Task prompt. Restrict the output to the lines below starting at the one that contains "Filter out flights that arrive" and ending at the one that contains "- **Large searches**", and restate them word for word, both ends included.
━━━ Records provided
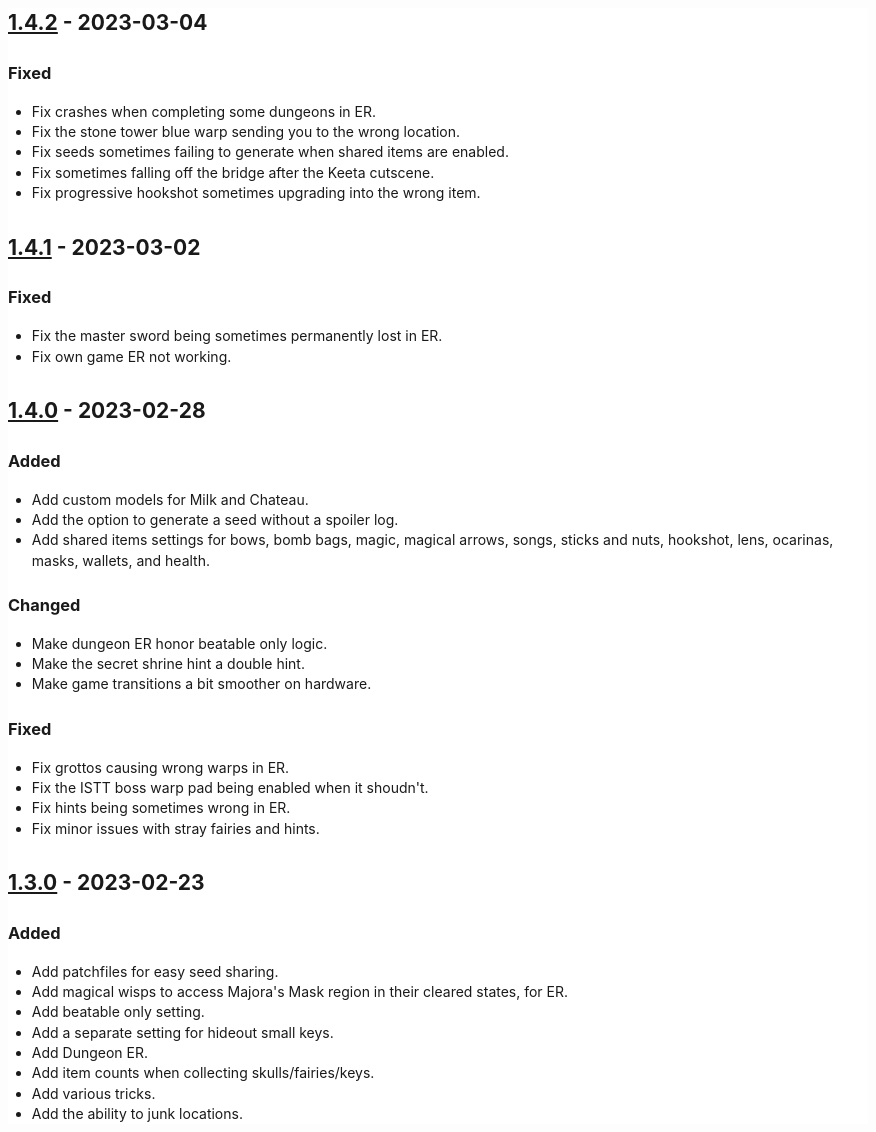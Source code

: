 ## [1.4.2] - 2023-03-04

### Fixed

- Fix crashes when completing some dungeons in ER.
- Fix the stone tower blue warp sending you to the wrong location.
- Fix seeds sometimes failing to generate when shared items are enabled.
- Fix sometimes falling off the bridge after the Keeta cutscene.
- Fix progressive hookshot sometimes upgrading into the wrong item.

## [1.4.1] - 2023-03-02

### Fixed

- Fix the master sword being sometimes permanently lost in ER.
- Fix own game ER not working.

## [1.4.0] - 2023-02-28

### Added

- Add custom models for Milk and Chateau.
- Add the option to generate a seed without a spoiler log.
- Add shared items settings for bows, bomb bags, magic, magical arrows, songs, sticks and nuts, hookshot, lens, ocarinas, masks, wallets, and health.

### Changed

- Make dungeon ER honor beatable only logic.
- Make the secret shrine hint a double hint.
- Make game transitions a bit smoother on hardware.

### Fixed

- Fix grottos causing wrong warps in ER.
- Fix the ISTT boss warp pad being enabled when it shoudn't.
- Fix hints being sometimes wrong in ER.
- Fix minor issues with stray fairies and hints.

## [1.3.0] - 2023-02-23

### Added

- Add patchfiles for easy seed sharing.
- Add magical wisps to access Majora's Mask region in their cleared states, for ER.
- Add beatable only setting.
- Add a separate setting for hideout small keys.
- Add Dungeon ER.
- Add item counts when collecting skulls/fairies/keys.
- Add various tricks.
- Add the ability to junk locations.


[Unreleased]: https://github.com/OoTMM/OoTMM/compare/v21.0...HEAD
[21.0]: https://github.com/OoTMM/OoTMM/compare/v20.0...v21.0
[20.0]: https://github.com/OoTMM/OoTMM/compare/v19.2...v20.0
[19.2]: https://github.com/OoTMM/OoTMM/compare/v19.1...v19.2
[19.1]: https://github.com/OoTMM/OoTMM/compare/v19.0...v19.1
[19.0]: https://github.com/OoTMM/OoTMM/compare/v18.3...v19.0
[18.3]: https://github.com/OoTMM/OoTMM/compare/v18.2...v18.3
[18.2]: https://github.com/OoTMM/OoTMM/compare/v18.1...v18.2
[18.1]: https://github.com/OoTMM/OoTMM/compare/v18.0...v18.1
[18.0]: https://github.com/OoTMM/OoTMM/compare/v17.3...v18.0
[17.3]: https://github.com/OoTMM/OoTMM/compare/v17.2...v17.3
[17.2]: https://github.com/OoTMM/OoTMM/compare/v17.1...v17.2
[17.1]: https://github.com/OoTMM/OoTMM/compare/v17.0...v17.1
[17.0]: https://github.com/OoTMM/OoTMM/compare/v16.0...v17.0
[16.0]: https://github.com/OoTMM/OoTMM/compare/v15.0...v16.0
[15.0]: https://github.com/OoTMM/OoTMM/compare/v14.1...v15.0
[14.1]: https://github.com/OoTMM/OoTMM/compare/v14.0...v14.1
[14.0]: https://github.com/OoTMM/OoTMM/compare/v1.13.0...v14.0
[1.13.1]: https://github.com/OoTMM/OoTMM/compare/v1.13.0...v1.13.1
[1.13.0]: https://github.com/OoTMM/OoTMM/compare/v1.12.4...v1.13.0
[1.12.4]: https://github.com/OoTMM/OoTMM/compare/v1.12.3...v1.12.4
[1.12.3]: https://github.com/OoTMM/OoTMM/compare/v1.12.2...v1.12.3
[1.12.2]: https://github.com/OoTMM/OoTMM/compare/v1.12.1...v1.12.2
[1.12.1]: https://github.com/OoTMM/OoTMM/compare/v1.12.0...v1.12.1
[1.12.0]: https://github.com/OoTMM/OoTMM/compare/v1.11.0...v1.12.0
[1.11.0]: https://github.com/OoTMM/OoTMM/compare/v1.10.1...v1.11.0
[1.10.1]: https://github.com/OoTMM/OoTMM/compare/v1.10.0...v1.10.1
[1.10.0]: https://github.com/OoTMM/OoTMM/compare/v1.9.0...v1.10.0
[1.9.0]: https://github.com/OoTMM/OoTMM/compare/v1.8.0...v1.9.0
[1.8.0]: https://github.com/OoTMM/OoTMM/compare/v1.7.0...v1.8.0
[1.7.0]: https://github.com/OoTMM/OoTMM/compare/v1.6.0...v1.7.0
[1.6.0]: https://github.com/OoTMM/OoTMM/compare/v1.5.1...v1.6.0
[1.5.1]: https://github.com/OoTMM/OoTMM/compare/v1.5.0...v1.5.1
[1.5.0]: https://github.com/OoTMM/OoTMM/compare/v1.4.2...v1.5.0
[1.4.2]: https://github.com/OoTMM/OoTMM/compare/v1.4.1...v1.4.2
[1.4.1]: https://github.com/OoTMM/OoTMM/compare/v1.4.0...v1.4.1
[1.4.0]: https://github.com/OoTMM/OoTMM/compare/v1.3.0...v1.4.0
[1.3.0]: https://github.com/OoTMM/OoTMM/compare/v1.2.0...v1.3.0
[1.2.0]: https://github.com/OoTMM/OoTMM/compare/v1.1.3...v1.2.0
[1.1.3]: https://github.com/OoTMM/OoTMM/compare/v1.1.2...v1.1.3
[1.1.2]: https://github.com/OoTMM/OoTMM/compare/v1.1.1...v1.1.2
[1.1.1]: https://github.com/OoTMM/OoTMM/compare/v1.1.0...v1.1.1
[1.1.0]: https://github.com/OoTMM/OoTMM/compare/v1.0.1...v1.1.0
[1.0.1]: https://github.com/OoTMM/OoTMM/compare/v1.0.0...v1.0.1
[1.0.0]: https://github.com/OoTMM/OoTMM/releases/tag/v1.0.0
━━━━━━
━━━ Records provided
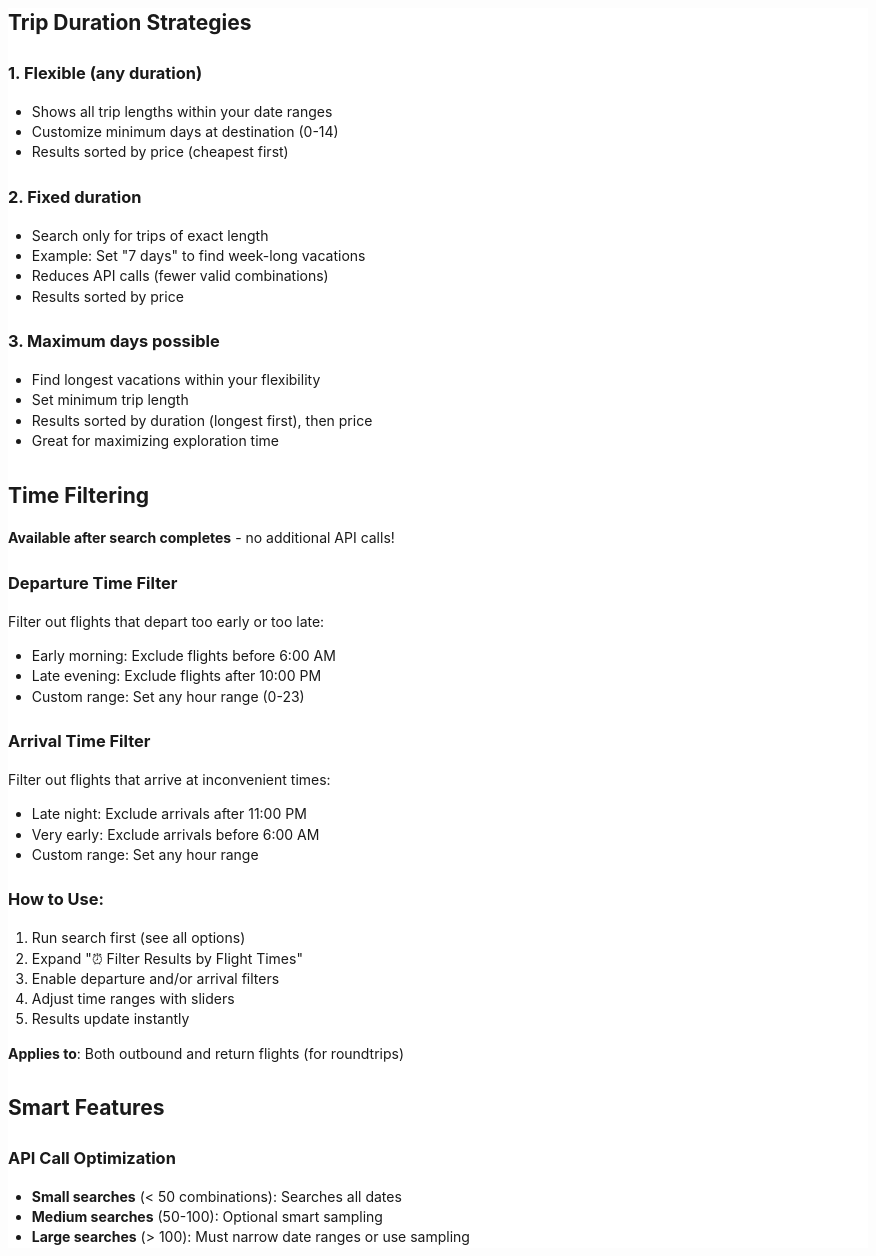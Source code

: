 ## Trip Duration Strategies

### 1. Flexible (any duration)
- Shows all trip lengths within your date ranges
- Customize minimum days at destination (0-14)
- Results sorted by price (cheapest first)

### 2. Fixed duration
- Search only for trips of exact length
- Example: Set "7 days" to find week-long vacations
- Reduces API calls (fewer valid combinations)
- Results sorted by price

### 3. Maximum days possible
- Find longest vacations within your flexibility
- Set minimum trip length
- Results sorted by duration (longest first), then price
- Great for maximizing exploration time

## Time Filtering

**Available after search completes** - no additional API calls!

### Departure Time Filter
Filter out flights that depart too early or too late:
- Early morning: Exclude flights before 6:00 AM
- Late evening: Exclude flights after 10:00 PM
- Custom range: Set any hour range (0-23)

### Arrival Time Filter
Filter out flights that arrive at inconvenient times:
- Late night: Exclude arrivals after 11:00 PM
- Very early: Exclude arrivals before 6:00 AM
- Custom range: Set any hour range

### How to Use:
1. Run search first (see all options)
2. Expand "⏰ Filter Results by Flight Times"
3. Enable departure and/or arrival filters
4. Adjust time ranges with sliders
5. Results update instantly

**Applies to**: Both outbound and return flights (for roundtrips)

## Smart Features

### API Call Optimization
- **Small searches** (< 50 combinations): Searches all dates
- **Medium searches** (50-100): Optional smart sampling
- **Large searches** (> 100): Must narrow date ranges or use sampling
━━━━━━
Task answer.
Filter out flights that arrive at inconvenient times:
- Late night: Exclude arrivals after 11:00 PM
- Very early: Exclude arrivals before 6:00 AM
- Custom range: Set any hour range

### How to Use:
1. Run search first (see all options)
2. Expand "⏰ Filter Results by Flight Times"
3. Enable departure and/or arrival filters
4. Adjust time ranges with sliders
5. Results update instantly

**Applies to**: Both outbound and return flights (for roundtrips)

## Smart Features

### API Call Optimization
- **Small searches** (< 50 combinations): Searches all dates
- **Medium searches** (50-100): Optional smart sampling
- **Large searches** (> 100): Must narrow date ranges or use sampling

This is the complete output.